CODEWITHSUNDEEP
javavolatile
James Raitsev
James Raitsev

Reputation: 96391

Uses of volatile without synchronization

Knowing that

Reads and writes are atomic for all variables declared volatile

Question1: Can this be understood as if

private volatile int x = 0;

x++; operation is atomic?

And that

Marking variable volatile does not eliminate all need to synchronize atomic actions, because memory consistency errors are still possible.

Question2: I wonder under what circumstances (if any) it is possible to see a variable marked volatile and not see any methods of blocks marked synchronized (that attempt to access/ modify the variable)?
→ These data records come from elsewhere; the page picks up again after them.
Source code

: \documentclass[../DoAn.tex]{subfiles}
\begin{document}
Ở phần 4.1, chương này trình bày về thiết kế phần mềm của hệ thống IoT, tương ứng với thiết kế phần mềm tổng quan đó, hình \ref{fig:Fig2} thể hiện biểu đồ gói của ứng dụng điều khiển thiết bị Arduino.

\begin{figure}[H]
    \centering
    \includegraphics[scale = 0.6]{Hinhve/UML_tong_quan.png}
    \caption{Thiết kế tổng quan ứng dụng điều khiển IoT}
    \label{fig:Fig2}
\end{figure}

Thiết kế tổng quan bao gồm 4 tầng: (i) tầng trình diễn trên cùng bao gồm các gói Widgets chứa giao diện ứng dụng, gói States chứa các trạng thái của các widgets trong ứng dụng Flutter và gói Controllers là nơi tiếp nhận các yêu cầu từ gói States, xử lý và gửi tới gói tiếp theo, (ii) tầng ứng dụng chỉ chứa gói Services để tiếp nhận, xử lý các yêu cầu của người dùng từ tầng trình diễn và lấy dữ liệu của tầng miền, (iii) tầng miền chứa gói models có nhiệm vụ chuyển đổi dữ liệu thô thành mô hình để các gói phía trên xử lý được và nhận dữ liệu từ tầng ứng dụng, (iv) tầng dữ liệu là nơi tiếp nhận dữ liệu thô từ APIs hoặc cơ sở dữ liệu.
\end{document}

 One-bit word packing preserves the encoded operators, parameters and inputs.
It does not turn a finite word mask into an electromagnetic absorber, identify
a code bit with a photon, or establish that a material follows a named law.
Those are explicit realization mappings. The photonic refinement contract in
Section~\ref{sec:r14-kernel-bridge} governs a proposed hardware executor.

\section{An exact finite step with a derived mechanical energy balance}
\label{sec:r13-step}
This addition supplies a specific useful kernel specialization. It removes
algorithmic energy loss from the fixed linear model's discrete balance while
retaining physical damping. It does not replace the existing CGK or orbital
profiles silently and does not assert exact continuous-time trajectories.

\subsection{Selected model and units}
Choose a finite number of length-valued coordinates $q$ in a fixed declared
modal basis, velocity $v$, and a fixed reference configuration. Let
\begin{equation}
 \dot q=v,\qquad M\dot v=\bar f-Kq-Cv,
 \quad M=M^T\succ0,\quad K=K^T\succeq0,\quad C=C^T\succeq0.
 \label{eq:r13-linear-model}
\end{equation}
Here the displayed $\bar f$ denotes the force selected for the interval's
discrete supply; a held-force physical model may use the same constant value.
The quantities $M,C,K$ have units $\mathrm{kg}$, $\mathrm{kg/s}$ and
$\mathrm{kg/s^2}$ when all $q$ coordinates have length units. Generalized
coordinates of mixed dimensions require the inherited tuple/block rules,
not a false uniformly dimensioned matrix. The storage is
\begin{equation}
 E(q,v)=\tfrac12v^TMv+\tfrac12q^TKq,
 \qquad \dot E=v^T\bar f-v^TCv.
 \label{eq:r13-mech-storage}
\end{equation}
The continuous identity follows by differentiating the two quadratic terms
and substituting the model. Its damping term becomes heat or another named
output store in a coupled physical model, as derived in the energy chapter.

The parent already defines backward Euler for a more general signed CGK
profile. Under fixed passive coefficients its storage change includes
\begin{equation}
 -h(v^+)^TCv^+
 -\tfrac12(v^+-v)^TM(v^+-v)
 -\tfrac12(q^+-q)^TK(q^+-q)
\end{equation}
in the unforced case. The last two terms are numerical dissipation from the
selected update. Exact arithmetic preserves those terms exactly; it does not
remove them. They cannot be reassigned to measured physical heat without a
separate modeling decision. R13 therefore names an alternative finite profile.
In other words, should all variables that need to be protected from concurrent modification be marked volatile?

Upvotes: 11

Views: 1273

Answers (3)

Andrea Alciato
Andrea Alciato

Reputation: 199

As a quickly testable example that may illustrate the previous answers, this yields always a final count of 8:

import java.util.concurrent.atomic.AtomicInteger;


public class ThreadTest_synchronize {

public static void main(String[] args) {

    ThreadTest_synchronize tt = new ThreadTest_synchronize ();
    try {
        tt.go();
    } catch (InterruptedException e) {
        e.printStackTrace();
    }

}

private void go() throws InterruptedException{

    MyRunnable t = new MyRunnable();
    Thread myThread_1 = new Thread( t, "t1");
    Thread myThread_2 = new Thread( t, "t2");
    myThread_1.start();
    myThread_2.start();
    myThread_1.join();
    myThread_2.join();
    System.out.println("Processing count="+t.getCount());       

}

private class MyRunnable implements Runnable{

    private AtomicInteger count=new AtomicInteger(0);

    @Override
    public  void run() {
        for(int i=1; i< 5; i++){
            doSomething(i);
            count.getAndAdd(1);
        }           
    }


    public AtomicInteger getCount() {
        return this.count;
    }


    private void doSomething(int i) {
        try {
            Thread.sleep(i*300);
        } catch (InterruptedException e) {
            e.printStackTrace();
        }
    }
}       

}

while this generally does not:

public class ThreadTest_volatile {

public static void main(String[] args) {

    ThreadTest_volatile tt = new ThreadTest_volatile ();
    try {
        tt.go();
    } catch (InterruptedException e) {
        e.printStackTrace();
    }

}

private void go() throws InterruptedException{

    MyRunnable t = new MyRunnable();
    Thread myThread_1 = new Thread( t, "t1");
    Thread myThread_2 = new Thread( t, "t2");
    myThread_1.start();
    myThread_2.start();
    myThread_1.join();
    myThread_2.join();
    System.out.println("Processing count="+t.getCount());       

}

private class MyRunnable implements Runnable{

    private volatile int count = 0;


    @Override
    public  void run() {
        for(int i=1; i< 5; i++){
            doSomething(i);
            count++;
        }

    }

    private  int add(int count){
        return ++count;
    }


    public int getCount(){
        return count;
    }

    private void doSomething(int i) {

        try {
            Thread.sleep(i*300);
        } catch (InterruptedException e) {
            e.printStackTrace();
        }
    }
}


}

Upvotes: 0

Voo
Voo

Reputation: 30216

The volatile only gives you additional visibility guarantees, atomic writes/reads for longs/doubles (otherwise not guaranteed by the JLS, yes) and some memory order guarantees. No synchronization (it is possible though to build synchronization blocks starting with just volatile - Dekker's algorithm ) So no, it does not help you with x++ - that's still a read, inc and write and needs some form of synchronization.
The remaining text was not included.